By default, mebs will use a False Discovery rate of 0.01. The FDR is the probability that, when you get a ‘significant’ result there is actually a real effect. The FDRs of each cycle are previosly pre-computed and you can find the specific values in the config file. If you want to be very strict considering significative Entropy Scores, you can use a smaller FDR i.e 0.0001. Be aware that the FDR was benchmarked with known cultured data. For example, for Sulfur Entropy Scores >6, it is very likely that those organisms are growing in sulfur compounds. See more details of the Sulfur score benchmarking on the orginal publication of MEBS, figure 5, panel D (De Anda et al., 2017).
perl mebs.pl -h
Program to compute MEBS for a set of genomic/metagenomic FASTA files in input folder.
Version: v1.0
usage: mebs.pl [options]
-help Brief help message
-input Folder containing FASTA peptide files (.faa) (required)

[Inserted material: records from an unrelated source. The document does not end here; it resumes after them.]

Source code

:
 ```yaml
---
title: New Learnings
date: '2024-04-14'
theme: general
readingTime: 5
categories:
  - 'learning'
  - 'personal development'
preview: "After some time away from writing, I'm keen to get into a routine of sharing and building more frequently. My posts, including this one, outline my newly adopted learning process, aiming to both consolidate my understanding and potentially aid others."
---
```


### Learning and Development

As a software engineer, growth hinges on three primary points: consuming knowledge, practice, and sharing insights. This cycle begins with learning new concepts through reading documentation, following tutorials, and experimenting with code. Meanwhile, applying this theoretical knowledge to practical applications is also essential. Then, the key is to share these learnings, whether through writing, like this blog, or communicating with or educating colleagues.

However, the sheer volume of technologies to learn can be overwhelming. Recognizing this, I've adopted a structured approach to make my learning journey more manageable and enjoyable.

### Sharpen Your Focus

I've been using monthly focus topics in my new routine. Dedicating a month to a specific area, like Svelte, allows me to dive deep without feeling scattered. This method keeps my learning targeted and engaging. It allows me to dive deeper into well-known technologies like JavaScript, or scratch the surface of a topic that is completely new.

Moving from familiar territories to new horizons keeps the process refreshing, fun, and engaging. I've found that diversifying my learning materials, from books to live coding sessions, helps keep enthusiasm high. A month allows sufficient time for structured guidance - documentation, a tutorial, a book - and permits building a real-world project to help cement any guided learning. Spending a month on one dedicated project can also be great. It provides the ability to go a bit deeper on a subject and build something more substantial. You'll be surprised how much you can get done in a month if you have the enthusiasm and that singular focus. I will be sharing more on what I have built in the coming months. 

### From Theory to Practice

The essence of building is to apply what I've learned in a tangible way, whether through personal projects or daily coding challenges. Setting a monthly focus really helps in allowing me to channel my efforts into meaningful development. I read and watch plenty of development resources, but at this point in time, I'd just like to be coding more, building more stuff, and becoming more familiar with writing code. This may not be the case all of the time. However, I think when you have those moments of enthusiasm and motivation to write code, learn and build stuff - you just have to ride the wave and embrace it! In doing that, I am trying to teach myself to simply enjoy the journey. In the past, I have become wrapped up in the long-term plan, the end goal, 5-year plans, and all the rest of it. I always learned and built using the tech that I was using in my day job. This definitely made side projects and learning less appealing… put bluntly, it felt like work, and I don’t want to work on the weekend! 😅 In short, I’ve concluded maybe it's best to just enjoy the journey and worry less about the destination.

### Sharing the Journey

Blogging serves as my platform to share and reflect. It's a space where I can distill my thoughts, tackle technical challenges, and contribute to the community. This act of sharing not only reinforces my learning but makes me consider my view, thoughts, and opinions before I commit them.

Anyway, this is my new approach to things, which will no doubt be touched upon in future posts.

-type Nature of input sequences, either 'genomic' or 'metagenomic' (required)
-fdr Score cycles with False Discovery Rate 0.1 0.01 0.001 0.0001 (optional, default=0.01)

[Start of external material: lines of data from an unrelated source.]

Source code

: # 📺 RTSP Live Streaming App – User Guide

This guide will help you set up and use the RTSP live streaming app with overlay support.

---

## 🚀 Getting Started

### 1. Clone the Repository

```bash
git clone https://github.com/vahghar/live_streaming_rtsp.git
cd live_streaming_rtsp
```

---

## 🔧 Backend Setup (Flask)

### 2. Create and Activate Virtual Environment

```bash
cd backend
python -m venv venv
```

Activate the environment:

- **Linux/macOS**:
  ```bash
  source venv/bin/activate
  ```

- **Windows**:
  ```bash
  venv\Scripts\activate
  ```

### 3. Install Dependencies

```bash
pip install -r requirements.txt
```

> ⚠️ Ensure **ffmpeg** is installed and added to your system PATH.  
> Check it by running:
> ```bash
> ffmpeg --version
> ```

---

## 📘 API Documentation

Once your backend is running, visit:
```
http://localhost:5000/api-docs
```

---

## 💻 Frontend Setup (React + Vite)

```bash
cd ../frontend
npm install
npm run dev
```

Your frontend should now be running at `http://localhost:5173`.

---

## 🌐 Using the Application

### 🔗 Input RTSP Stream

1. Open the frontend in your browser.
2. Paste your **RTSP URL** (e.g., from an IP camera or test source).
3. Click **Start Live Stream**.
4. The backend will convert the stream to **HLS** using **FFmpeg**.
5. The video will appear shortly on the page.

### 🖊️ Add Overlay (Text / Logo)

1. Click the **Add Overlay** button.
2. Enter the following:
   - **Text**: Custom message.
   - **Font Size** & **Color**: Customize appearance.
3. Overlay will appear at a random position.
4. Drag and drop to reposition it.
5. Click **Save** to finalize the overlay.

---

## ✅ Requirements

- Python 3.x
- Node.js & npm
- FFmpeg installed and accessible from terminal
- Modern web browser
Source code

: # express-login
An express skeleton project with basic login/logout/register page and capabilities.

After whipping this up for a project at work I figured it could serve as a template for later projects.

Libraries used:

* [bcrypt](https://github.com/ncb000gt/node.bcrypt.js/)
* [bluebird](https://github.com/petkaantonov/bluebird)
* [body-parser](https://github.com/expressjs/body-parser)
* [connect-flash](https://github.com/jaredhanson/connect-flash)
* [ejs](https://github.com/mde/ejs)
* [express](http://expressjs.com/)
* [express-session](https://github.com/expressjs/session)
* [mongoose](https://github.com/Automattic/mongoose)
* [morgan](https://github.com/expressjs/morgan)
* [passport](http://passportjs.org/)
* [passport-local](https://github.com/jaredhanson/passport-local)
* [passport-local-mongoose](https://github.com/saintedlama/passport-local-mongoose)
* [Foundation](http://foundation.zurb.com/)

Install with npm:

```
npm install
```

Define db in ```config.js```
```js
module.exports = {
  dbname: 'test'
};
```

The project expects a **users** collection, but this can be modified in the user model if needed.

-cycles Show currently supported biogeochemical cycles/pathways
-comp Compute the metabolic completeness of default cycles. (optional)
Required option for mebs_output.py
Considerations
To run
MEBS
, make sure you are inside the mebs directory since the mebs.pl script depends on several files within the mebs directory and if you are trying to run mebs outside this directory it won’t run.The only input data for
MEBS
are fasta files with aminoacid sequences with the .faa extension. If your files have .fa, or .fasta extension it won’t run.hmmsearch must be previosly installed in the path See installations and requirements above. Type the following to make sure everything is up and running.
hmmsearch -h
# hmmsearch :: search profile(s) against a sequence database
# HMMER 3.2.1 (June 2018); http://hmmer.org/
# Copyright (C) 2018 Howard Hughes Medical Institute.
# Freely distributed under the BSD open source license.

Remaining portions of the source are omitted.